▸ **Exercise brief**: State how many lines in the records hold the word "tipuri", giving the number and no other text.

========

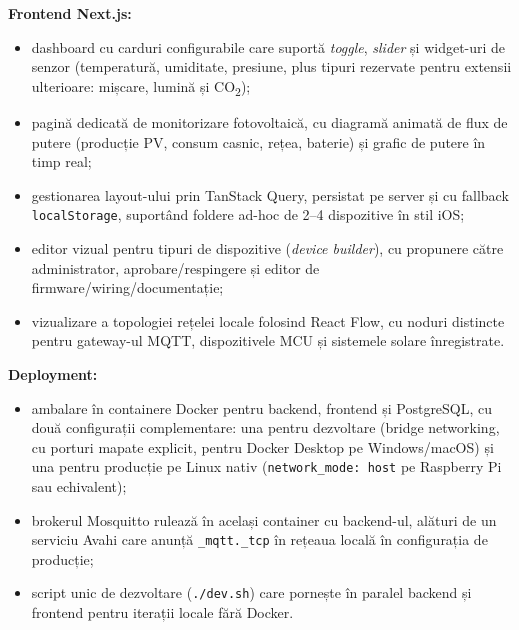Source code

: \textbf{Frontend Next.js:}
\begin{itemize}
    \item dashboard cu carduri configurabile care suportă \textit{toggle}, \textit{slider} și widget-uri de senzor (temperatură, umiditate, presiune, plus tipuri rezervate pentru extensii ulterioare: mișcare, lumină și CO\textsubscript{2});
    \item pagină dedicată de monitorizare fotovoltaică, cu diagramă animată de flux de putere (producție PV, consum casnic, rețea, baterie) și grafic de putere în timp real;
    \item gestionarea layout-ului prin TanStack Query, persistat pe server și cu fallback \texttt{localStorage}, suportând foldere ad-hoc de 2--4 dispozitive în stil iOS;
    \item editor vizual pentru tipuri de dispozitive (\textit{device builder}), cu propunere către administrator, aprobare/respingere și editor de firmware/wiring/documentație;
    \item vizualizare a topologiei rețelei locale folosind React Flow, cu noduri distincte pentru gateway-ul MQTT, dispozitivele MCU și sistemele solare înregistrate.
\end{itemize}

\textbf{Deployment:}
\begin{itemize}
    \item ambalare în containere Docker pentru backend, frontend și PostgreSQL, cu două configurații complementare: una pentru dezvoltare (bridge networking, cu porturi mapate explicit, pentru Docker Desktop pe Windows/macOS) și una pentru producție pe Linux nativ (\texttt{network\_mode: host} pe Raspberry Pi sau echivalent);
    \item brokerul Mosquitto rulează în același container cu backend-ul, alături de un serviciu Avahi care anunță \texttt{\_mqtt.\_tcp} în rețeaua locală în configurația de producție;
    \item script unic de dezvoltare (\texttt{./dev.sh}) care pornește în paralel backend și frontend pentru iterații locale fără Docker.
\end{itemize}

========

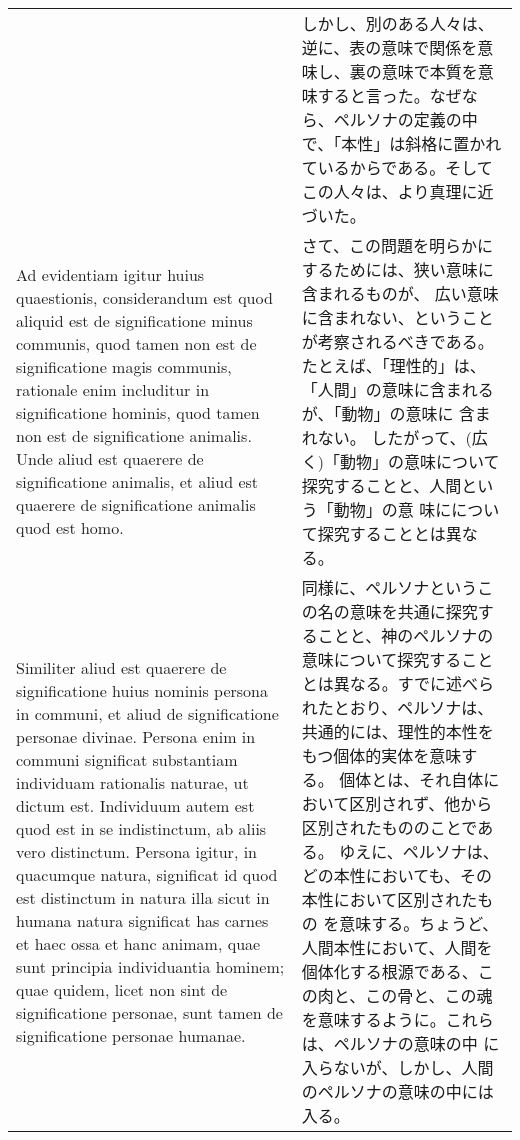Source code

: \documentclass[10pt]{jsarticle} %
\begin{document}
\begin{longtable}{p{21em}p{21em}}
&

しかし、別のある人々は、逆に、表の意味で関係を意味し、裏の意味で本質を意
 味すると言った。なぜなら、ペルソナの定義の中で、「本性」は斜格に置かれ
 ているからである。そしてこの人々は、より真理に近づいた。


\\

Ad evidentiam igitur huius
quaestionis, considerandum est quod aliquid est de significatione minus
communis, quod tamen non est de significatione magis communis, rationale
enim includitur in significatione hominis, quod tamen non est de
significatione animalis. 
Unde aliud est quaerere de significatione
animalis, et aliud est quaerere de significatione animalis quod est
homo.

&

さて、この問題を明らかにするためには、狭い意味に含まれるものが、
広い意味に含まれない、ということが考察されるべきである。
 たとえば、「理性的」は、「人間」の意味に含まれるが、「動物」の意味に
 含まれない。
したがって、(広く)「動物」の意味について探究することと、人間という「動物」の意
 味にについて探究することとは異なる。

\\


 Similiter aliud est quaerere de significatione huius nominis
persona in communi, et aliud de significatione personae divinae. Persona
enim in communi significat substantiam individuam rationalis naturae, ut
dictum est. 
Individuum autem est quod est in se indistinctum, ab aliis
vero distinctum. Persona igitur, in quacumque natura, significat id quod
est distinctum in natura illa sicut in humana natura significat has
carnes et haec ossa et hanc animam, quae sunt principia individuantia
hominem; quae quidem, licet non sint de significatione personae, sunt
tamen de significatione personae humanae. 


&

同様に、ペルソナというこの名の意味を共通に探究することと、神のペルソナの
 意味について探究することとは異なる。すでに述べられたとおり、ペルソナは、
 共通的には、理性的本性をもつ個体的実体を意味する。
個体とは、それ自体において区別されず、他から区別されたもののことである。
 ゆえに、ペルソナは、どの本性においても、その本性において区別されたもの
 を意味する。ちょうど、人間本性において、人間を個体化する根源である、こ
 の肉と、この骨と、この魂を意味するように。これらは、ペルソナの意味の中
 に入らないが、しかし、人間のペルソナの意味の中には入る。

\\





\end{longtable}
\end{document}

========

▸ **Result of this exercise**: 2